START Provided entries

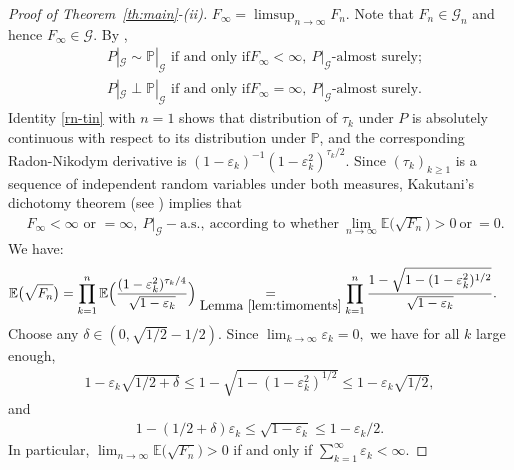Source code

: \documentclass[12pt]{amsart}
\begin{document}
\begin{proof}[Proof of Theorem~\ref{th:main}-(ii)]
$F_{\infty} = \limsup_{n\to\infty} F_n.$ Note that $F_n\in {{\mathcal G}}_n$
and hence $F_{\infty}\in{{\mathcal G}}$. By \cite[Theorem~3.3,
p.~242]{durrett},
\begin{align*}
&P|_{{\mathcal G}}\sim{{\mathbb P}}|_{{\mathcal G}}\mbox{ if and only if
}F_{\infty}<\infty,~ P|_{{\mathcal G}}\mbox{-almost
surely};\\&P|_{{\mathcal G}}\perp {{\mathbb P}}|_{{\mathcal G}}\text{ if and only if
}F_{\infty}=\infty, ~P|_{{\mathcal G}}\mbox{-almost surely}.
\end{align*}
Identity \eqref{rn-tin} with $n=1$ shows that distribution of
$\tau_k$ under $P$ is absolutely continuous with respect to its
distribution under ${{\mathbb P}}$, and the corresponding Radon-Nikodym
derivative is $(1-{\varepsilon}_k)^{-1}(1-{\varepsilon}_k^2)^{\tau_k/2}$. Since
$(\tau_k)_{k\ge 1}$ is a sequence of independent random variables
under both measures, Kakutani's dichotomy theorem (see
\cite[p.~244]{durrett}) implies that
\begin{align*}
& F_{\infty}<\infty\mbox{ or }=\infty,~ P|_{{\mathcal G}}-\mbox{a.s.},
~\mbox{according to whether}~\lim_{n\to\infty} {{\mathbb E}}\bigl(
\sqrt{F_n}\bigr)>0~\mbox{or}~= 0.
\end{align*}
We have:
\begin{align*}
{{\mathbb E}}\bigl( \sqrt{F_n}\bigr)& =  \prod_{k=1}^n {{\mathbb E}}\Bigl(
\frac{(1-{\varepsilon}_k^2)^{\tau_k/4}}{\sqrt{1-{\varepsilon}_k}} \Bigr)
\underset{\mbox{Lemma } \ref{lem:timoments}}{=} \prod_{k=1}^n
\frac{1-\sqrt{1-(1-{\varepsilon}_k^2)^{1/2}}}{\sqrt{1-{\varepsilon}_k}}.
\end{align*}
Choose any $\delta\in (0,\sqrt{1/2}-1/2).$ Since $\lim_{k\to\infty} {\varepsilon}_k=0,$ we have for all $k$ large enough,
\begin{eqnarray*}
1-{\varepsilon}_k\sqrt{1/2+\delta}\leq 1-\sqrt{1-(1-{\varepsilon}_k^2)^{1/2}} \leq 1-{\varepsilon}_k \sqrt{1/2},
\end{eqnarray*}
and
\begin{eqnarray*}
1-(1/2+\delta){\varepsilon}_k\leq \sqrt{1-{\varepsilon}_k}\leq 1-{\varepsilon}_k/2.
\end{eqnarray*}
In particular, $\lim_{n\to\infty} {{\mathbb E}}\bigl( \sqrt{F_n}\bigr)>0$ if
and only if $\sum_{k=1}^{\infty} {\varepsilon}_k <\infty$.
\end{proof}
\end{document}
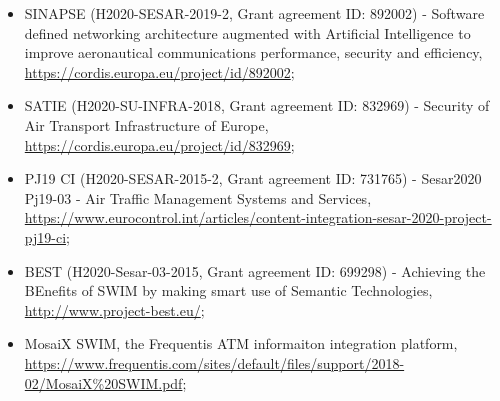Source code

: \documentclass[a4paper,11pt]{article}
\begin{document}
\begin{itemize}

\item SINAPSE (H2020-SESAR-2019-2, Grant agreement ID: 892002) - Software defined networking architecture augmented with Artificial Intelligence to improve aeronautical communications performance, security and efficiency, \url{https://cordis.europa.eu/project/id/892002};

\item SATIE (H2020-SU-INFRA-2018, Grant agreement ID: 832969) - Security of Air Transport Infrastructure of Europe, \url{https://cordis.europa.eu/project/id/832969};


\item PJ19 CI (H2020-SESAR-2015-2, Grant agreement ID: 731765) - Sesar2020 Pj19-03 - Air Traffic Management Systems and Services, \url{https://www.eurocontrol.int/articles/content-integration-sesar-2020-project-pj19-ci};

\item BEST (H2020-Sesar-03-2015, Grant agreement ID: 699298) - Achieving the BEnefits of SWIM by making smart use of Semantic Technologies, \url{http://www.project-best.eu/};




\item MosaiX SWIM, the Frequentis ATM informaiton integration platform, \url{https://www.frequentis.com/sites/default/files/support/2018-02/MosaiX\%20SWIM.pdf}; 

\end{itemize}

\pagebreak
{}
\end{document}
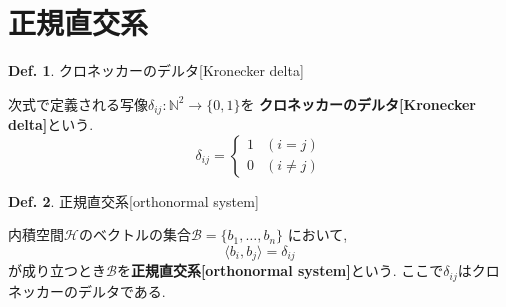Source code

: \documentclass[a4paper,10pt,report]{amsart}
\theoremstyle{plain}
\theoremstyle{definition}
\newtheorem{defn}{Def.}[section]
\theoremstyle{remark}
\begin{document}
\section{正規直交系}
\begin{leftbar}
    \begin{defn}クロネッカーのデルタ[Kronecker delta]\par
        次式で定義される写像\(\delta_{ij}:{\mathbb{N}}^{2}\to{}\{0,1\} \)を
        \textbf{クロネッカーのデルタ[Kronecker delta]}という. 
        \begin{equation}
            \delta_{ij}=
            \begin{cases}
                1&(i=j)\\
                0&(i\neq j)
            \end{cases}
        \end{equation}
    \end{defn}
\end{leftbar}
\begin{leftbar}
    \begin{defn}正規直交系[orthonormal system]\par
        内積空間\(\mathcal{H}\)のベクトルの集合\(\mathcal{B}=\{b_{1},\dots,b_{n}\} \)
        において,
        \begin{equation}
            \langle b_{i},b_{j}\rangle=\delta_{ij}
        \end{equation}
        が成り立つとき\(\mathcal{B}\)を\textbf{正規直交系[orthonormal system]}という. 
        ここで\(\delta_{ij}\)はクロネッカーのデルタである. 
    \end{defn}
\end{leftbar}
\end{document}

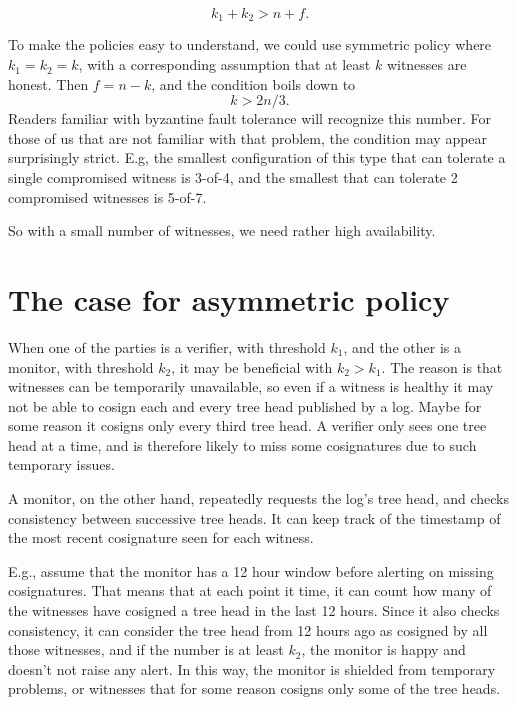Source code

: \documentclass[a4paper]{article}
\begin{document}
\begin{equation}
  k_1 + k_2 > n + f. \label{eq:majority-condition}
\end{equation}

To make the policies easy to understand, we could use symmetric policy
where $k_1 = k_2 = k$, with a corresponding assumption that at least
$k$ witnesses are honest. Then $f = n - k$, and the condition boils
down to
\begin{equation}
  k > 2n/3.  %
\end{equation}
Readers familiar with byzantine fault tolerance will recognize this
number. For those of us that are not familiar with that problem, the
condition may appear surprisingly strict. E.g, the smallest
configuration of this type that can tolerate a single compromised
witness is 3-of-4, and the smallest that can tolerate 2 compromised
witnesses is 5-of-7.

So with a small number of witnesses, we need rather high availability.

\section{The case for asymmetric policy}

When one of the parties is a verifier, with threshold $k_1$, and the
other is a monitor, with threshold $k_2$, it may be beneficial with
$k_2 > k_1$. The reason is that witnesses can be temporarily
unavailable, so even if a witness is healthy it may not be able to
cosign each and every tree head published by a log. Maybe for some
reason it cosigns only every third tree head. A verifier only sees
one tree head at a time, and is therefore likely to miss some cosignatures due
to such temporary issues.

A monitor, on the other hand, repeatedly requests the log's tree head,
and checks consistency between successive tree heads. It can keep track
of the timestamp of the most recent cosignature seen for each witness.

E.g., assume that the monitor has a 12 hour window before alerting on
missing cosignatures. That means that at each point it time, it can
count how many of the witnesses have cosigned a tree head in the last
12 hours. Since it also checks consistency, it can consider the tree
head from 12 hours ago as cosigned by all those witnesses, and if the
number is at least $k_2$, the monitor is happy and doesn't not raise
any alert. In this way, the monitor is shielded from temporary
problems, or witnesses that for some reason cosigns only some of the
tree heads.
\end{document}
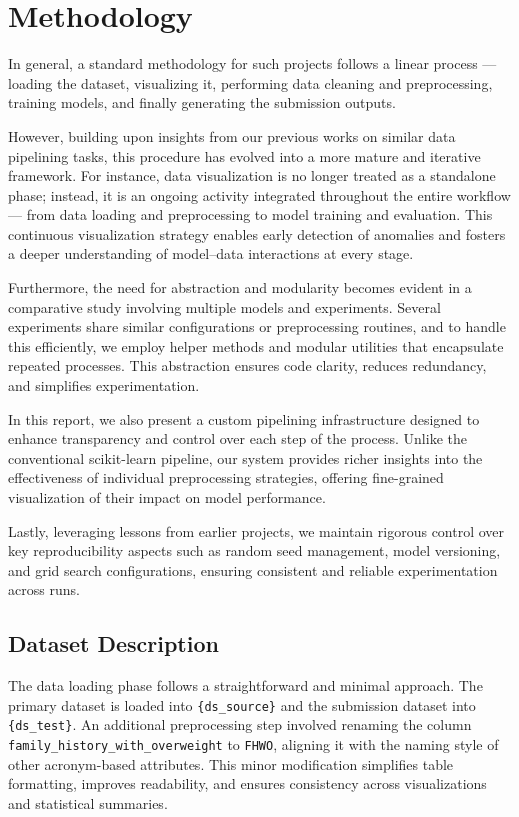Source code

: \chapter{Methodology}\label{ch:methodology}

In general, a standard methodology for such projects follows a linear process — loading the dataset, visualizing it,
performing data cleaning and preprocessing, training models, and finally generating the submission outputs.

However, building upon insights from our previous works on similar data pipelining tasks, this procedure has evolved
into a more mature and iterative framework.
For instance, data visualization is no longer treated as a standalone phase; instead, it is an ongoing activity
integrated throughout the entire workflow — from data loading and preprocessing to model training and evaluation.
This continuous visualization strategy enables early detection of anomalies and fosters a deeper understanding of
model–data interactions at every stage. \cite{DNN_Anirudh,DNN_Shreya}

Furthermore, the need for abstraction and modularity becomes evident in a comparative study involving multiple models
and experiments.
Several experiments share similar configurations or preprocessing routines, and to handle this efficiently, we employ
helper methods and modular utilities that encapsulate repeated processes.
This abstraction ensures code clarity, reduces redundancy, and simplifies experimentation.

In this report, we also present a custom pipelining infrastructure designed to enhance transparency and control over
each step of the process.
Unlike the conventional scikit-learn pipeline, our system provides richer insights into the effectiveness of individual
preprocessing strategies, offering fine-grained visualization of their impact on model performance.

Lastly, leveraging lessons from earlier projects, we maintain rigorous control over key reproducibility aspects such as
random seed management, model versioning, and grid search configurations, ensuring consistent and reliable
experimentation across runs.


\section{Dataset Description}\label{sec:dataset-description}
The data loading phase follows a straightforward and minimal approach.
The primary dataset is loaded into \texttt{\{ds\_source\}} and the submission dataset into \texttt{\{ds\_test\}}.
An additional preprocessing step involved renaming the column \texttt{family\_history\_with\_overweight} to \texttt{FHWO}, aligning it with the naming style of other acronym-based attributes.
This minor modification simplifies table formatting, improves readability, and ensures consistency across visualizations and statistical summaries.


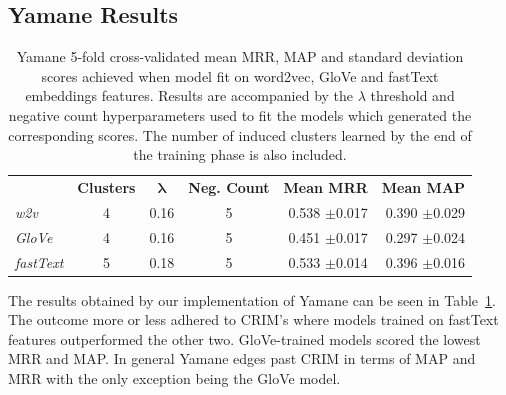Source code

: \subsection{Yamane Results}
\begin{table}\centering
    \begin{tabular}{@{}lcccrr@{}} \toprule
    & \textbf{Clusters} & $\bm{\lambda}$ & \textbf{Neg. Count} & \textbf{Mean MRR} & \textbf{Mean MAP}\\
    \cmidrule{2-6}
    \textit{w2v} & 4 & 0.16 & 5 & 0.538 $\pm$0.017 & 0.390 $\pm$0.029\\
    \textit{GloVe} & 4 & 0.16 & 5 & 0.451 $\pm$0.017 & 0.297 $\pm$0.024\\
    \textit{fastText} & 5 & 0.18 & 5 & 0.533 $\pm$0.014 & 0.396 $\pm$0.016\\
    \bottomrule
    \end{tabular}
    \caption[Yamane hyperparameter settings and 5-fold cross-validated mean MRR, MAP scores]{Yamane 5-fold cross-validated mean MRR, MAP and standard deviation scores achieved when model fit on word2vec, GloVe and fastText embeddings features.  Results are accompanied by the $\lambda$ threshold and negative count hyperparameters used to fit the models which generated the corresponding scores. The number of induced clusters learned by the end of the training phase is also included.}
    \label{tab:yamane_settings_scores}
    
\end{table}
The results obtained by our implementation of Yamane can be seen in Table~\ref{tab:yamane_settings_scores}.  The outcome more or less adhered to CRIM's where models trained on fastText features outperformed the other two.  GloVe-trained models scored the lowest \ac{MRR} and \ac{MAP}.  In general Yamane edges past CRIM in terms of \ac{MAP} and \ac{MRR} with the only exception being the GloVe model.

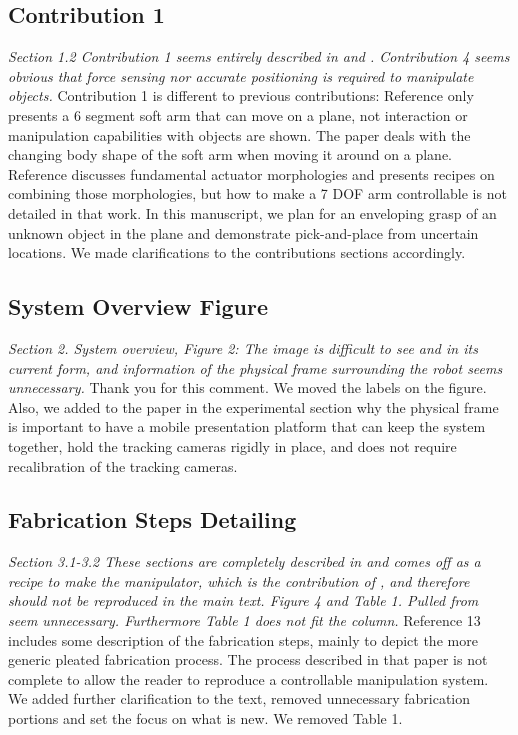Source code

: \documentclass[letterpaper, 10 pt, twocolumn, conference]{article}
\begin{document}
\subsection{Contribution 1}
\textit{Section 1.2 Contribution 1 seems entirely described in \cite{marchese2014whole} and \cite{marchese2015recipe}. Contribution 4 seems obvious that force sensing nor accurate positioning is required to manipulate objects.}
%
Contribution 1 is different to previous contributions: Reference \cite{marchese2014whole} only presents a 6 segment soft arm that can move on a plane, not interaction or manipulation capabilities with objects are shown. The paper deals with the changing body shape of the soft arm when moving it around on a plane. Reference \cite{marchese2015recipe} discusses fundamental actuator morphologies and presents recipes on combining those morphologies, but how to make a 7 DOF arm controllable is not detailed in that work. In this manuscript, we plan for an enveloping grasp of an unknown object in the plane and demonstrate pick-and-place from uncertain locations. We made clarifications to the contributions sections accordingly.
%
\subsection{System Overview Figure}
\textit{Section 2. System overview, Figure 2: The image is difficult to see and in its current form, and information of the physical frame surrounding the robot seems unnecessary.}
%
Thank you for this comment. We moved the labels on the figure. Also, we added to the paper in the experimental section why the physical frame is important to have a mobile presentation platform that can keep the system together, hold the tracking cameras rigidly in place, and does not require recalibration of the tracking cameras. 
%
\subsection{Fabrication Steps Detailing}
\textit{Section 3.1-3.2 These sections are completely described in \cite{marchese2015recipe}  and comes off as a recipe to make the manipulator, which is the contribution of \cite{marchese2015recipe}, and therefore should not be reproduced in the main text. Figure 4 and Table 1. Pulled from \cite{marchese2015recipe} seem unnecessary. Furthermore Table 1 does not fit the column.}
%
Reference 13 includes some description of the fabrication steps, mainly to depict the more generic pleated fabrication process.  The process described in that paper is not complete to allow the reader to reproduce a controllable manipulation system. We added further clarification to the text, removed unnecessary fabrication portions and set the focus on what is new. We removed Table 1.
%
\end{document}
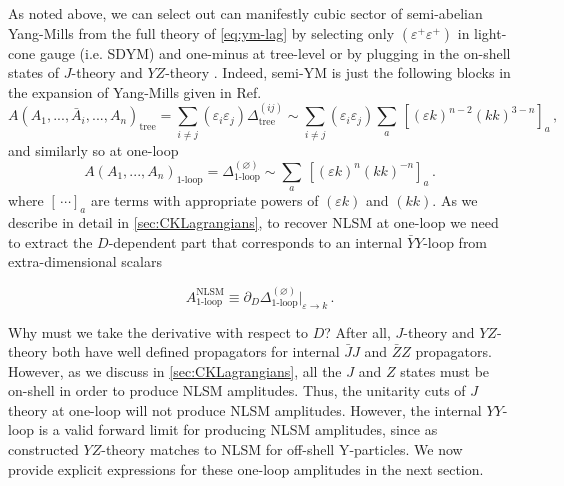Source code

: \documentclass[11pt,letter]{article}
\begin{document}
As noted above, we can select out can manifestly cubic
sector of semi-abelian Yang-Mills from the full theory of \cref{eq:ym-lag} by selecting only $(\varepsilon^+\varepsilon^+)$ in light-cone gauge (i.e. SDYM) and one-minus at tree-level or by plugging in the on-shell states of $J$-theory \cite{Cheung:2020djz,Cheung:2021zvb} and
$YZ$-theory \cite{Cheung:2016prv}. Indeed, semi-YM is just the following blocks
in the expansion of Yang-Mills given in Ref.~\cite{Pavao:2022kog}
\begin{equation}
A(A_1,...,\bar{A}_i,...,A_n)_{\text{tree}} = \sum_{i\neq j} (\varepsilon_i \varepsilon_j) \Delta^{(ij)}_{\text{tree}} \sim \sum_{i\neq j} (\varepsilon_i \varepsilon_j)  \sum_a \,[(\varepsilon k)^{n-2} (kk)^{3-n}]_a\,,
\end{equation}
and similarly so at one-loop
\begin{equation}
A(A_1,...,A_n)_{\text{1-loop}} = \Delta^{(\varnothing)}_{\text{1-loop}} \sim \sum_a\,[ (\varepsilon k)^{n} (kk)^{-n}]_a\, .
\end{equation}
where $[\,\cdots]_a$ are terms with appropriate powers of $(\varepsilon k)$ and $(kk)$. As we describe in detail in \cref{sec:CKLagrangians}, to recover NLSM at one-loop we need to extract the $D$-dependent part
that corresponds to an internal $\bar{Y}Y$-loop from extra-dimensional
scalars
\begin{eBox}
\begin{equation}
A^{\text{NLSM}}_{\text{1-loop}} \equiv \partial_D \Delta^{(\varnothing)}_{\text{1-loop}}\big|_{\varepsilon\rightarrow k}\, .
\end{equation}
\end{eBox}
Why must we take the derivative with respect to $D$? After all,
$J$-theory and $YZ$-theory both have well defined propagators for
internal $\bar{J}J$ and $\bar{Z}Z$ propagators. However, as we discuss
in \cref{sec:CKLagrangians}, all the $J$ and $Z$ states must be on-shell in order to
produce NLSM amplitudes. Thus, the unitarity cuts of $J$ theory at
one-loop will not produce NLSM amplitudes. However, the internal
$YY$-loop is a valid forward limit for producing NLSM amplitudes,
since as constructed $YZ$-theory matches to NLSM for off-shell
Y-particles. We now provide explicit expressions for these one-loop amplitudes in the next section.
\end{document}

END Provided entries

What is required
Every line in the listing above that mentions "configurations" should be returned.

Answer area
Several experiments share similar configurations or preprocessing routines, and to handle this efficiently, we employ
random seed management, model versioning, and grid search configurations, ensuring consistent and reliable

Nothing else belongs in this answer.